(Data excerpts Opens)
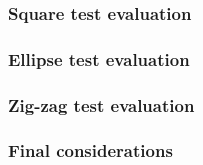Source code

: \subsubsection{Square test evaluation}
\label{subsubsec:squaretest}

\subsubsection{Ellipse test evaluation}
\label{subsubsec:ellipsetest}

\subsubsection{Zig-zag test evaluation}
\label{subsubsec:zigzagtest}

\subsubsection{Final considerations}
\label{subsubsec:finalconsiderations}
(Data excerpts Closes)
» Work required:
Print out all the material word for word but exclude any images.

» Exercise response:
Source code

: \subsubsection{Square test evaluation}
\label{subsubsec:squaretest}

\subsubsection{Ellipse test evaluation}
\label{subsubsec:ellipsetest}

\subsubsection{Zig-zag test evaluation}
\label{subsubsec:zigzagtest}

\subsubsection{Final considerations}
\label{subsubsec:finalconsiderations}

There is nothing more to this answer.